Books

Danté Stewart’s letter to America

Shoutin’ in the Fire is a testimony to Black liberation and love.

Danté Stewart’s debut is a letter to America, a letter not of hatred but of hope. Like the Bible’s epistles, it is simultaneously an admonishment toward love and justice and a refusal to appease the power wielders and empires of the world. Stewart stands in the fire and calls his readers out of comfort, out of complacency, and into a new way of imagining our life together.
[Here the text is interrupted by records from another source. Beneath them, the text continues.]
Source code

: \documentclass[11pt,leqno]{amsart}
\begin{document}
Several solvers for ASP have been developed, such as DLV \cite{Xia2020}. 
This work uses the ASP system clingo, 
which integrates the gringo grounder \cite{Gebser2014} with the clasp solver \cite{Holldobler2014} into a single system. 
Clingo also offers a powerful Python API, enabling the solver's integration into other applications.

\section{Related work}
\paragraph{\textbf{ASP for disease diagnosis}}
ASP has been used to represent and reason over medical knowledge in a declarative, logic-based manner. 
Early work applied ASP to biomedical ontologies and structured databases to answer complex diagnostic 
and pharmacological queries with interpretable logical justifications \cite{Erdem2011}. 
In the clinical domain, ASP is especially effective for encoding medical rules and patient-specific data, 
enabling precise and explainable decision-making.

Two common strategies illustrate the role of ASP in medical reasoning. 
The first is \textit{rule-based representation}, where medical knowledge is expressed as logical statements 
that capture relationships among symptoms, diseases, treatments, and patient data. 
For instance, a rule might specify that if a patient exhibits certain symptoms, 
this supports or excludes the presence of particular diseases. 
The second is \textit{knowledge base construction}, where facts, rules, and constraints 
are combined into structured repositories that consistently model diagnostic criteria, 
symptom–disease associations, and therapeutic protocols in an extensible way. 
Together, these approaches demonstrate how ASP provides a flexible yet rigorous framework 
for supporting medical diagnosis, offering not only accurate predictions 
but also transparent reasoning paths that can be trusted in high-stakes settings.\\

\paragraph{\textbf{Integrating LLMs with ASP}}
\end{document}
This book is guided by key moments of Stewart’s life across different spiritual, communal, and physical locations. From the smell of fried chicken floating up from the basement of his childhood Pentecostal church to the “nice white Christians” of evangelical megachurches in Georgia, Stewart invites readers to examine with him what it means to be Black and Christian in America, “caught between a terrifying and inescapable reali­ty: the Bible, the country, and the body.” The primary theme that runs through the book—that “Black people are worthy of the deepest love”—unfolds in two movements.

The first movement highlights the lessons Stewart learned through his childhood in the American South and his migration into White evangelical spaces. He explains his early efforts to make sense of his story as a young Black man in America and the “cost of ‘making’ it in a white world” that cares only about Black bodies in performance or in pain. He describes pieces of his childhood in South Carolina, his experience as a college athlete at Clemson University, and the energetic evangelicals there who eventually led him into the doors of their White church. In this context, Stewart was deeply formed personally and theologically, rejecting the Black spiritual roots of his childhood for a John MacArthur brand of Reformed theolo­gy and the pulpits it offered. “I lost the Black world I came from,” Stewart writes, and “the cost didn’t matter. The rewards of whiteness were too great.”